■ WORK TO BE COMPLETED ■
In the entries below, find each line where the word "another" appears and give only the total count of such lines.
** Opening DATA PROVIDED block **
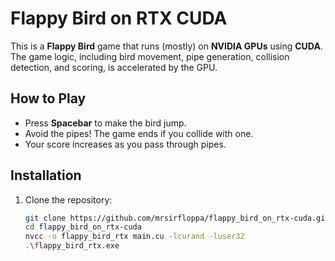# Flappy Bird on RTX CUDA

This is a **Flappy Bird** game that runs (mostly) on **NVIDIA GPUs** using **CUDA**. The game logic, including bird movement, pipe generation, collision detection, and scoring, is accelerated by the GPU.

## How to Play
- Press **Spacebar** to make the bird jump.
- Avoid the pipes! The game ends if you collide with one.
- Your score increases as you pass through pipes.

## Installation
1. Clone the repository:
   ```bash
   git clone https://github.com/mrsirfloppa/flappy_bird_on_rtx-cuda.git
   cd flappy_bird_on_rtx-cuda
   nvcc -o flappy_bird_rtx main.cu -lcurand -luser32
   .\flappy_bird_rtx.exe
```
** Closing DATA PROVIDED block **
** Opening DATA PROVIDED block **
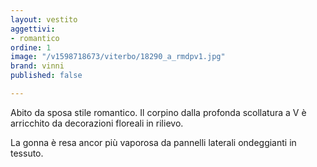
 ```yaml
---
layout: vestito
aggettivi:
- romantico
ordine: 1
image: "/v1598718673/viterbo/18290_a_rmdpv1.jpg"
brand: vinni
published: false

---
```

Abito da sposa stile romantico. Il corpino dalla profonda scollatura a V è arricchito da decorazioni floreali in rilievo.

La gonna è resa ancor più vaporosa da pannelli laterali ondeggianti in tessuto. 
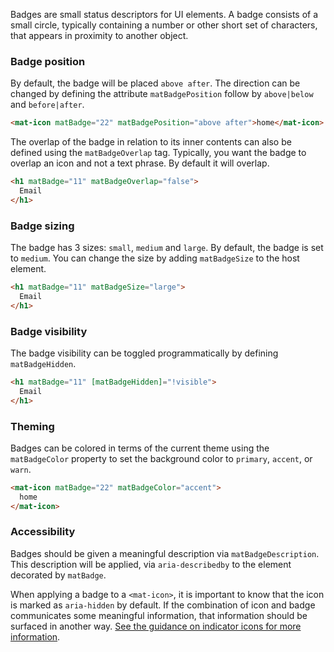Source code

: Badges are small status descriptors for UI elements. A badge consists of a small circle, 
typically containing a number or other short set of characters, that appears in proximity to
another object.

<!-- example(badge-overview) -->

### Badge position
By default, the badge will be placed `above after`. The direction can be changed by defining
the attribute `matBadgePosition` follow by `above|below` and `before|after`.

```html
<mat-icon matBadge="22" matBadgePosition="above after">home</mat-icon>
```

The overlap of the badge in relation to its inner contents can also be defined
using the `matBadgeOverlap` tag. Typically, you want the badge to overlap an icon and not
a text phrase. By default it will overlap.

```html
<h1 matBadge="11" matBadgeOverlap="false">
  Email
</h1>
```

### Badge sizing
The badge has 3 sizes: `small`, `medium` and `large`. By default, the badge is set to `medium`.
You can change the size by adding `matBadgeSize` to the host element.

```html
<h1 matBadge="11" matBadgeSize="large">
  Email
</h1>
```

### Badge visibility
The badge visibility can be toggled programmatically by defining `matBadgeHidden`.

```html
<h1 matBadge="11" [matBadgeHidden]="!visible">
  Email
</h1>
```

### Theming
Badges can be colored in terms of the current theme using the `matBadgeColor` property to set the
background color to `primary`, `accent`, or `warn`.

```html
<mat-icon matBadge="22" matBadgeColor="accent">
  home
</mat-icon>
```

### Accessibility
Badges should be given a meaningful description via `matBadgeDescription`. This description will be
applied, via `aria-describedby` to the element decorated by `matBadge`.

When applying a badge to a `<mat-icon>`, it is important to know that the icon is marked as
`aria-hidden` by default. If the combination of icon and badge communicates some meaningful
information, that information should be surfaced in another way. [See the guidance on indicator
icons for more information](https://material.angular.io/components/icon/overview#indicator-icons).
** Closing DATA PROVIDED block **
■ FINISHED EXERCISE ■
2